Your assignment: Would you please return the lines of the entries below starting at the line that has "- [Comparing Dugong to virtualization" and ending at the line that has "## Comparing Dugong to other", both included, exactly as they are?

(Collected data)
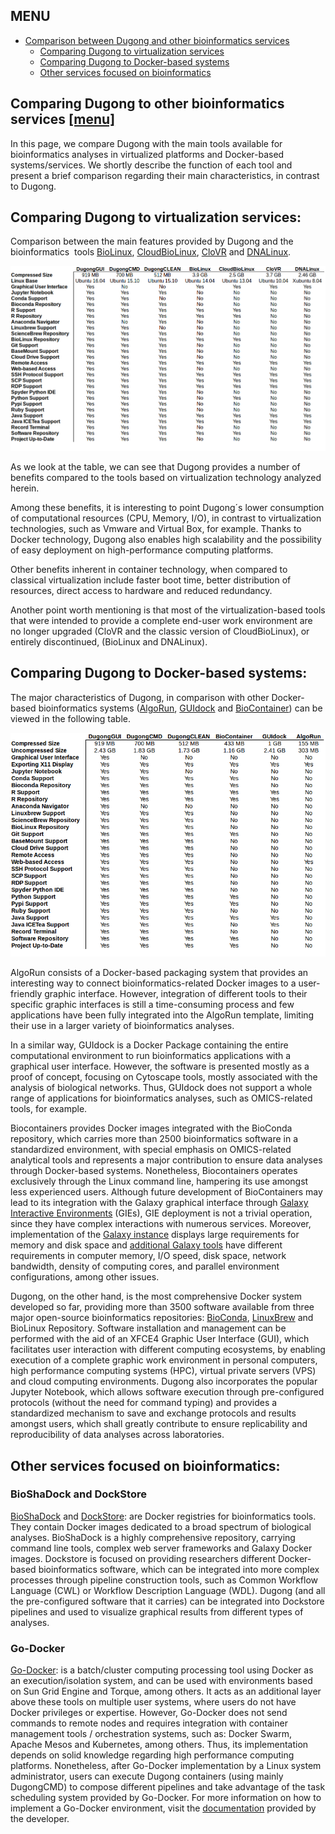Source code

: ## MENU <a name="menu" />

- [Comparison between Dugong and other bioinformatics services](#DugongCompare)
    - [Comparing Dugong to virtualization services](#DugongCompare)
    - [Comparing Dugong to Docker-based systems](#DugongCompare)
    - [Other services focused on bioinformatics](#DugongCompare)

## Comparing Dugong to other bioinformatics services <a name="DugongCompare" /> [[menu]](#menu)

In this page, we compare Dugong with the main tools available for bioinformatics analyses in virtualized platforms and Docker-based systems/services. We shortly describe the function of each tool and present a brief comparison regarding their main characteristics, in contrast to Dugong.

## Comparing Dugong to virtualization services:

Comparison between the main features provided by Dugong and the bioinformatics  tools [BioLinux](http://environmentalomics.org/bio-linux/), [CloudBioLinux](http://cloudbiolinux.org/), [CloVR](http://clovr.org) and [DNALinux](http://www.dnalinux.com).

![Comparative](https://raw.githubusercontent.com/DugongBioinformatics/dugongbioinformatics.github.io/master/.misc/comparative_cloud.png)

As we look at the table, we can see that Dugong provides a number of benefits compared to the tools based on virtualization technology analyzed herein.

Among these benefits, it is interesting to point Dugong´s lower consumption of computational resources (CPU, Memory, I/O), in contrast to virtualization technologies, such as Vmware and Virtual Box, for example. Thanks to Docker technology, Dugong also enables high scalability and the possibility of easy deployment on high-performance computing platforms.

Other benefits inherent in container technology, when compared to classical virtualization include faster boot time, better distribution of resources, direct access to hardware and reduced redundancy.

Another point worth mentioning is that most of the virtualization-based tools that were intended to provide a complete end-user work environment are no longer upgraded (CloVR and the classic version of CloudBioLinux), or entirely discontinued, (BioLinux and DNALinux).

## Comparing Dugong to Docker-based systems:

The major characteristics of Dugong, in comparison with other Docker-based bioinformatics systems ([AlgoRun](https://github.com/algorun/algorun), [GUIdock](https://github.com/WebDataScience/GUIdock) and [BioContainer](https://github.com/BioContainers))  can be viewed in the following table.

![Comparative](https://raw.githubusercontent.com/DugongBioinformatics/dugongbioinformatics.github.io/master/.misc/comparative_docker.png)

AlgoRun consists of a Docker-based packaging system that provides an interesting way to connect bioinformatics-related Docker images to a user-friendly graphic interface. However, integration of different tools to their specific graphic interfaces is still a time-consuming process and few applications have been fully integrated into the AlgoRun template, limiting their use in a larger variety of bioinformatics analyses.

In a similar way, GUIdock is a Docker Package containing the entire computational environment to run bioinformatics applications with a graphical user interface. However, the software is presented mostly as a proof of concept, focusing on Cytoscape tools, mostly associated with the analysis of biological networks. Thus, GUIdock does not support a whole range of applications for bioinformatics analyses, such as OMICS-related tools, for example.

Biocontainers provides Docker images integrated with the BioConda repository, which carries more than 2500 bioinformatics software in a standardized environment, with special emphasis on OMICS-related analytical tools and represents a major contribution to ensure data analyses through Docker-based systems. Nonetheless, Biocontainers operates exclusively through the Linux command line, hampering its use amongst less experienced users. Although future development of BioContainers may lead to its integration with the Galaxy graphical interface through [Galaxy Interactive Environments](https://galaxyproject.org/admin/gies/) (GIEs), GIE deployment is not a trivial operation, since they have complex interactions with numerous services. Moreover, implementation of the [Galaxy instance](https://galaxyproject.org/admin/get-galaxy/) displays large requirements for memory and disk space and [additional Galaxy tools](https://galaxyproject.org/admin/get-galaxy/#install-tools) have different requirements in computer memory, I/O speed, disk space, network bandwidth, density of computing cores, and parallel environment configurations, among other issues.

Dugong, on the other hand, is the most comprehensive Docker system developed so far, providing more than 3500 software available from three major open-source bioinformatics repositories: [BioConda](http://bioconda.github.io/), [LinuxBrew](http://linuxbrew.sh/) and BioLinux Repository. Software installation and management can be performed with the aid of an XFCE4 Graphic User Interface (GUI), which facilitates user interaction with different computing ecosystems, by enabling execution of a complete graphic work environment in personal computers, high performance computing systems (HPC), virtual private servers (VPS) and cloud computing environments. Dugong also incorporates the popular Jupyter Notebook, which allows software execution through pre-configured protocols (without the need for command typing) and provides a standardized mechanism to save and exchange protocols and results amongst users, which shall greatly contribute to ensure replicability and reproducibility of data analyses across laboratories.

## Other services focused on bioinformatics:

### BioShaDock and DockStore

[BioShaDock](https://docker-ui.genouest.org) and [DockStore](https://docker-ui.genouest.org): are Docker registries for bioinformatics tools. They contain Docker images dedicated to a broad spectrum of biological analyses. BioShaDock is a highly comprehensive repository, carrying command line tools, complex web server frameworks and Galaxy Docker images. Dockstore is focused on providing researchers different Docker-based bioinformatics software, which can be integrated into more complex processes through pipeline construction tools, such as Common Workflow Language (CWL) or Workflow Description Language (WDL). Dugong (and all the pre-configured software that it carries) can be integrated into Dockstore pipelines and used to visualize graphical results from different types of analyses.

### Go-Docker

[Go-Docker](http://www.genouest.org/godocker/): is a batch/cluster computing processing tool using Docker as an execution/isolation system, and can be used with environments based on Sun Grid Engine and Torque, among others. It acts as an additional layer above these tools on multiple user systems, where users do not have Docker privileges or expertise. However, Go-Docker does not send commands to remote nodes and requires integration with container management tools / orchestration systems, such as: Docker Swarm, Apache Mesos and Kubernetes, among others. Thus, its implementation depends on solid knowledge regarding high performance computing platforms. Nonetheless, after Go-Docker implementation by a Linux system administrator, users can execute Dugong containers (using mainly DugongCMD) to compose different pipelines and take advantage of the task scheduling system provided by Go-Docker. For more information on how to implement a Go-Docker environment, visit the [documentation](https://godocker.atlassian.net/wiki/spaces/GOD/overview) provided by the developer.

Task result:
    - [Comparing Dugong to virtualization services](#DugongCompare)
    - [Comparing Dugong to Docker-based systems](#DugongCompare)
    - [Other services focused on bioinformatics](#DugongCompare)

## Comparing Dugong to other bioinformatics services <a name="DugongCompare" /> [[menu]](#menu)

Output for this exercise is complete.